Last year's Mass focused on Project Rachel: Post-Abortion Healing.
"Quite often people with disabilities are marginalized in many of our communities and in many of our considerations," lamented MacDonald. "But these are people that are fully human as much as anyone else. (All life is) very sacred in God's eyes and so these people need to be stood up for because they are quite often left out of the conversation."
Pickup, who will speak at the end of the Mass, said he plans to encourage the congregation to "look at disability not for what it stops us from doing but what it enables us to do as individuals. It enables us to grow in our love for Christ through his mother. I do not know where I would have been had not Christ been with me every step of the way."
Pickup, incurably ill and disabled with chronic, progressive multiple sclerosis for the past 20 years, has become a voice against euthanasia, physician assisted suicide and embryonic stem cell research. He wants churches to expand their outreach ministries to the disabled to include them in Church life.
"The disabled teach us how to love," he said. "That's what their gift to the Church is, to expand our ability to serve the human family in its entirety."
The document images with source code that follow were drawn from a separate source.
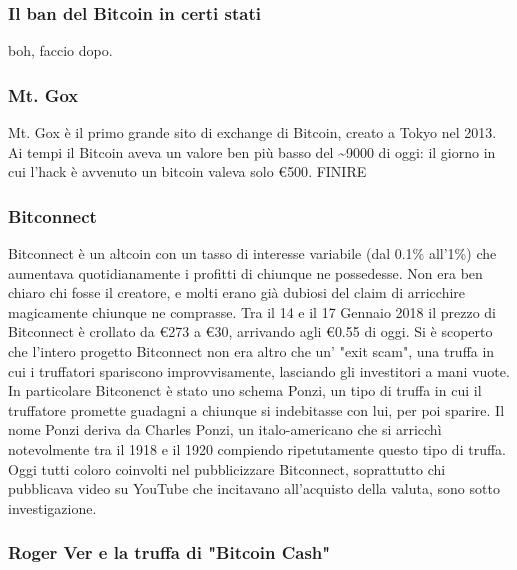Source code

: \documentclass {article}
\begin{document}
\subsubsection {Il ban del Bitcoin in certi stati}


boh, faccio dopo.


\subsubsection {Mt. Gox}


Mt. Gox è il primo grande sito di exchange di Bitcoin, creato a Tokyo nel 2013.
Ai tempi il Bitcoin aveva un valore ben più basso del \textasciitilde 9000 di oggi: il giorno in cui l'hack è avvenuto un bitcoin valeva solo \euro{500}. FINIRE


\subsubsection {Bitconnect}


Bitconnect è un altcoin con un tasso di interesse variabile (dal 0.1\% all'1\%) che aumentava quotidianamente i profitti di chiunque ne possedesse.
Non era ben chiaro chi fosse il creatore, e molti erano già dubiosi del claim di arricchire magicamente chiunque ne comprasse.
Tra il 14 e il 17 Gennaio 2018 il prezzo di Bitconnect è crollato da \euro{273} a \euro{30}, arrivando agli \euro{0.55} di oggi.
Si è scoperto che l'intero progetto Bitconnect non era altro che un' "exit scam", una truffa in cui i truffatori spariscono improvvisamente, lasciando gli investitori a mani vuote.
In particolare Bitconenct è stato uno schema Ponzi, un tipo di truffa in cui il truffatore promette guadagni a chiunque si indebitasse con lui, per poi sparire.
Il nome Ponzi deriva da Charles Ponzi, un italo-americano che si arricchì notevolmente tra il 1918 e il 1920 compiendo ripetutamente questo tipo di truffa.
Oggi tutti coloro coinvolti nel pubblicizzare Bitconnect, soprattutto chi pubblicava video su YouTube che incitavano all'acquisto della valuta, sono sotto investigazione.


\subsubsection {Roger Ver e la truffa di "Bitcoin Cash"}
\end{document}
Pickup founded HumanLifeMatters (HLM) last year in response to what he calls Church ineptitude with disability inclusion. He says everywhere he goes he finds people hurt by disabilities who are either disenfranchised from their church or their faith. The goal of HLM is to facilitate, promote and assist parishes to develop effective disability ministries that affirm the value and dignity of human life.
The group, which recently became a referral agency for the Edmonton Archdiocese, has developed a comprehensive church accessibility audit to make church facilities more user friendly.
Catholic parishes are generally doing well when it comes to accessibility, although some things still need improvement, Pickup noted. A case in point is his own parish in
Beaumont, which built a ramp to facilitate access to people in wheelchair into the church.
The problem is "we can't use the washrooms when we get in because the washrooms are downstairs," he lamented.
Details like this would be revealed very quickly in the church accessibility audit offered by HLM, he noted.
HLM also offers workshops on disabilities as well as assistance with policy papers on disability issues. More information on HLM can be found on humanlifematters.com
"Everybody is being invited to the Mass for Our Lady of Guadalupe," MacDonald said.
"We would like as many people to come as possible. And we are certainly hoping that people with disabilities will be drawn to the celebration."